The 6mm, 32, and 3m point groups all result from the destruction of inversion symmetry, hence these materials will be non-centrosymmetric and display piezoelectric behavior. Point group symmetry enables the determination of those materials having non-zero d31 and e31 coefficients, which are common to all configurations in Fig. 1B. Upon application of a sawtooth potential (ensuring forces acting on the system are asymmetric, allowing the system center to experience force) with a width of 10 Å, an electric field is applied to the material. A roughly linear relationship is found between the electric field and the strain induced in the material when the field amplitude lies between -0.5 and 0.5 V/Å for many graphene-adatom combinations examined.
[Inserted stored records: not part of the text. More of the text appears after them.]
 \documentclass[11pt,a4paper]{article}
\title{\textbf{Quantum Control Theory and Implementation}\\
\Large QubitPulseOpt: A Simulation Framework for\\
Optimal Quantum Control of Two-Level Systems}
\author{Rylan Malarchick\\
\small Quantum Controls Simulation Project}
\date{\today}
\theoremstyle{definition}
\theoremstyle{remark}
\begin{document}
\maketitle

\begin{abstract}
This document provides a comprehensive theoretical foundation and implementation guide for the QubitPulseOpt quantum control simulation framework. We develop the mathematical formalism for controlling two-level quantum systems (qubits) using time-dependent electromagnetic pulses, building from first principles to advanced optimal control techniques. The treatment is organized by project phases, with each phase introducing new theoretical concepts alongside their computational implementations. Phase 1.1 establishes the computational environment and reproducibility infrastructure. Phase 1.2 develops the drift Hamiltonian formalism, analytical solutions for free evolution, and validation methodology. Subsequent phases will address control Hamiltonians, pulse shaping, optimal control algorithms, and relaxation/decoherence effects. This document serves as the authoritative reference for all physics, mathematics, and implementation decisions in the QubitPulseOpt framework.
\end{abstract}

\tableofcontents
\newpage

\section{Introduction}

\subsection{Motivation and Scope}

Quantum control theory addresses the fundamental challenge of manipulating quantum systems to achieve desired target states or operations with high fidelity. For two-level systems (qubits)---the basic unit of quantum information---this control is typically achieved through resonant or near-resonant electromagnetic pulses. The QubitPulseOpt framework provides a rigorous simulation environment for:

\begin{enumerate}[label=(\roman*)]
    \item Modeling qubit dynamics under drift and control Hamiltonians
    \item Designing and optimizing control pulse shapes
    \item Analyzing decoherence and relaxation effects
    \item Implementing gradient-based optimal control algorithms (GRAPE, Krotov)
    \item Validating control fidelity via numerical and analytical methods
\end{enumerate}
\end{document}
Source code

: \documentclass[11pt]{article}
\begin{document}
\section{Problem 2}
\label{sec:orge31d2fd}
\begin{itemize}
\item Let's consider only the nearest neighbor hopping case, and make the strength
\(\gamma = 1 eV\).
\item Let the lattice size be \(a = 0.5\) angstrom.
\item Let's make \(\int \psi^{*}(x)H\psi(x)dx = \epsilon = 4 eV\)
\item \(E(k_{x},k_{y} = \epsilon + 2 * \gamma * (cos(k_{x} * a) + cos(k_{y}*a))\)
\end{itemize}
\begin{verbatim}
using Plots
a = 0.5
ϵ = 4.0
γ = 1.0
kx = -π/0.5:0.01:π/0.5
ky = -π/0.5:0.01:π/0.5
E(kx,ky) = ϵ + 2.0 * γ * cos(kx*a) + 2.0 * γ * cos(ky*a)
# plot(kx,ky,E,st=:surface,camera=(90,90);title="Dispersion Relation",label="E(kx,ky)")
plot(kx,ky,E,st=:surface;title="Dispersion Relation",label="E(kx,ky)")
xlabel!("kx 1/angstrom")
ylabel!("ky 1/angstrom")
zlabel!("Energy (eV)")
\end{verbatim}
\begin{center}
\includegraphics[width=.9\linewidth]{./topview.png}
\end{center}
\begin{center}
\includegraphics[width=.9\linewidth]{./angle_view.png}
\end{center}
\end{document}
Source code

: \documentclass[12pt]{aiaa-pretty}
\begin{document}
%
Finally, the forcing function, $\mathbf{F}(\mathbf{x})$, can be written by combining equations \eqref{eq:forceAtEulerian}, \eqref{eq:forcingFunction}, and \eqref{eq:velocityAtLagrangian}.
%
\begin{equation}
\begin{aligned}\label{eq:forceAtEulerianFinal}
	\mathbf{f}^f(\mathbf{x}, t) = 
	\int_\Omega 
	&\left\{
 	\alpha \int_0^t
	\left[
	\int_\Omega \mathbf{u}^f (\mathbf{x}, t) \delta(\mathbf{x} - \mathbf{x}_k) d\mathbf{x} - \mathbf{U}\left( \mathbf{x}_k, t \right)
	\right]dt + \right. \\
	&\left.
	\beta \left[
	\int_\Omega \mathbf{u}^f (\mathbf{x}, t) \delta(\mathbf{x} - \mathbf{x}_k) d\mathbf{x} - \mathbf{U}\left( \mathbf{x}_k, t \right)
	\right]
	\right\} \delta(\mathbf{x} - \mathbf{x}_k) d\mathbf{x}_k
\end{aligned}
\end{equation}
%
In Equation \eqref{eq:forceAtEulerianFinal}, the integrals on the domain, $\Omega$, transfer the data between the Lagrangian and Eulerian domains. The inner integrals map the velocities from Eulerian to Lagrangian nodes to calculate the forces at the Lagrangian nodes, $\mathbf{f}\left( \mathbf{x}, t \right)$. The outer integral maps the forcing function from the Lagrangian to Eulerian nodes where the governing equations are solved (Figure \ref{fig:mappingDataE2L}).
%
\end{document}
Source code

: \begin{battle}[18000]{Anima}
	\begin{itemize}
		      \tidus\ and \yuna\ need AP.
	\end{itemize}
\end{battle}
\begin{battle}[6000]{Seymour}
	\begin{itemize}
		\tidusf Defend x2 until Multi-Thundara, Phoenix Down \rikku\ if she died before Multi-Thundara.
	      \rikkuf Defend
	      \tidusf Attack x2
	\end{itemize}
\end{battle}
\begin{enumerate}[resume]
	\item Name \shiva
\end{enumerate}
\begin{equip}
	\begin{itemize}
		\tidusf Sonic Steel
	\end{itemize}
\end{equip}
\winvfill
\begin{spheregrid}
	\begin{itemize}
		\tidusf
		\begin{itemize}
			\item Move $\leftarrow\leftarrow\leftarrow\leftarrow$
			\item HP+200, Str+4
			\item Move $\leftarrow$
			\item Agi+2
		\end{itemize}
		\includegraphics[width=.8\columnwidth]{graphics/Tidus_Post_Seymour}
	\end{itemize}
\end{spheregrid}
These behaviours have been experimentally achieved in devices containing graphene.18 The d31 coefficient is equal in magnitude to the gradient of the trend-lines (Fig. 2A & 2B) and Table 1 shows the d31 coefficients extracted from these lines, which display variability within three orders of magnitude. It was found that the binding of F to the graphene sheets resulted in only minor changes to the piezoelectric coefficient. This occurs similarly when H and F bind in an alternating manner and transverse to one another. The alkali metals Li and K however, produced much larger effects on the d31 coefficient. The greatest effect is achieved when F is added to the three top sites, with Li residing in the hollow on the opposite side of the sheet, yielding a d31 value of 3 X 10-1 pm/V. This is comparable to the theoretical value for the 3D piezoelectric boron nitride (BN), which is 3.3 X 10-1 pm/V.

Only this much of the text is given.